VANCOUVER, BC -- Aug. 18, 1999 -- Cognition and functional abilities of patients with mild to moderate Alzheimer's disease (AD) treated with Aricept (donepezil) are enhanced over an extended period of time compared to patients treated with placebo, according to study results presented for the first time at the ninth International Psychogeriatric Association meeting being held in Vancouver this week.

Aricept, the first and only medication approved in Canada for the treatment of mild to moderate AD, was also confirmed as having long-term beneficial effects on patients' activities of daily living over a one-year period.

The long-term effects of Aricept were assessed during a 52-week multicentre, double blind, placebo-controlled trial, involving 286 patients with mild to moderate AD in five Northern European countries. These patients were randomly divided to receive once-a-day Aricept or placebo for one year. The Aricept group received 5 mg of Aricept for 28 days followed by 10 mg daily for the remainder of the trial.
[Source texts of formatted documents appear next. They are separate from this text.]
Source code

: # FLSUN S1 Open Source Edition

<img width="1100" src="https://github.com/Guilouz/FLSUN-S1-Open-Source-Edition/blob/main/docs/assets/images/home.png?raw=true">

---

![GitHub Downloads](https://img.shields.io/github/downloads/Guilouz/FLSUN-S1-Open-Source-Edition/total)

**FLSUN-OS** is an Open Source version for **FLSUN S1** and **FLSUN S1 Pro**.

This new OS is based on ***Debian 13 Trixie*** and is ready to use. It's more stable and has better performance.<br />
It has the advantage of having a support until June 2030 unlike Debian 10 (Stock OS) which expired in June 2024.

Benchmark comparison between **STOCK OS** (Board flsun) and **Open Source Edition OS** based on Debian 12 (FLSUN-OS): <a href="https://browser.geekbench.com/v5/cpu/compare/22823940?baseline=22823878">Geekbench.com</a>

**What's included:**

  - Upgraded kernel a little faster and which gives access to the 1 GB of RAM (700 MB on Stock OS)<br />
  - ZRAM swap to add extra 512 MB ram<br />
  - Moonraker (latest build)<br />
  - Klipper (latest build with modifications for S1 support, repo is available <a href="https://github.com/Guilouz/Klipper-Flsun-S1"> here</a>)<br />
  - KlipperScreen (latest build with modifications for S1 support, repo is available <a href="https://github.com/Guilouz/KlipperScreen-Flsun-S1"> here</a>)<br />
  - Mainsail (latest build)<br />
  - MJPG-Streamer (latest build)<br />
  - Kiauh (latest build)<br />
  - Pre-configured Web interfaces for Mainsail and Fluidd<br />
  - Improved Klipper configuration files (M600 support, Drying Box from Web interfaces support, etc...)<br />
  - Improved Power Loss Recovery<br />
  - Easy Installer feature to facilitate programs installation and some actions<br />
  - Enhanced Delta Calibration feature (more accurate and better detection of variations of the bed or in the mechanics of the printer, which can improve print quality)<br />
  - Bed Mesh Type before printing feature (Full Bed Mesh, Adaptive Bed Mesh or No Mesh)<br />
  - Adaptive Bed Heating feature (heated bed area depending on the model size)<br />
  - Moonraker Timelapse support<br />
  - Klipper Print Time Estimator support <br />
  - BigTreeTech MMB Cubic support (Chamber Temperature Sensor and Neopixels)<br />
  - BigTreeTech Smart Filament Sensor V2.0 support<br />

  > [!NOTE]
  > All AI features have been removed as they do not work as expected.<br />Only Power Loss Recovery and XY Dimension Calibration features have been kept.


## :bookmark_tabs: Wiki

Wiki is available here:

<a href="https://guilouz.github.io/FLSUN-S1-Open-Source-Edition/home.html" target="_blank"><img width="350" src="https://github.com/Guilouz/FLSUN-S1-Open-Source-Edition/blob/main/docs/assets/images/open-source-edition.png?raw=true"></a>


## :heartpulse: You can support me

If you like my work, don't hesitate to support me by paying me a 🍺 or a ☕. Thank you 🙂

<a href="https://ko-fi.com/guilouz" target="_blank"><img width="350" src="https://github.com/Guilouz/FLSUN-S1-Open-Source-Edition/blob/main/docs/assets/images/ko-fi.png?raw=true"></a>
"This study is unique in that Aricept efficacy and safety were measured against placebo for one year," said principal investigator Dr. Bengt Winblad, professor, department of neuroscience and family medicine at the Karolinska Institute, Huddinge, Sweden. "These results advance the previously published data supporting the long term benefit of this drug. They confirm that the clinical benefits of Aricept are sustained over time and that treatment is also well tolerated over the long-term."

Key Results:
-- The observed improvement over baseline in global function was significant among Aricept-treated patients at weeks 24, 36 and 52 as measured on the Gottfries, Brane and Steen (GBS) scale.
-- Statistically significant improvement in cognition over baseline was observed at weeks 24, 36 and 52 weeks in patients receiving Aricept, as measured by the Mini Mental State Evaluation (MMSE) scores.
-- After one year, at week 52, Aricept-treated patients showed less decline in activities of daily living (ADL) as measured by the Progressive Deterioration Scale (PDS) scores.

"This is certainly more good news for Canadian Alzheimer's disease patients and their caregivers," said Dr. Sandra Black, head of neurology at Sunnybrook and Women's College Health Sciences Centre of Toronto and an AD investigator.

"Alzheimer's disease is not a normal part of ageing. It is a degenerative disease that can be kept in check or delayed for some time," Dr. Black explained. "To give people the best chance to maintain their current level of activities, treatment should be considered as soon as you think a patient has AD and preferably early in the disease course."

"These results are encouraging to document the effects of Aricept over a longer time period," said Dr. François Primeau, psychogeriatrician at St. Mary's Hospital, Montreal. "As with diseases like cancer, we can now provide patients and their caregivers with an extended quality of life by delaying or preventing deterioration of their condition. We may not have a cure but we can significantly impact on the cost of care by delaying institutionalisation."

The annual cost of caring for patients with Alzheimer's disease in Canada increases with the severity of the disease. A 1998 study showed that patients in the early to mild stages of AD cost $9,451 CDN to treat and care for on an annual basis. In contrast, the cost to treat and care for patients with severe AD rises four-fold to $36,794 CDN. As a patient's condition deteriorates, institutionalisation becomes the largest cost component accounting for as much as 84 per cent of the cost of care, according to the study.

Recently updated Canadian guidelines for the diagnosis and treatment of Alzheimer's disease recommend that a trial course of Aricept be prescribed to informed and willing patients with mild to moderate dementia due to probable AD, when there is no contraindication.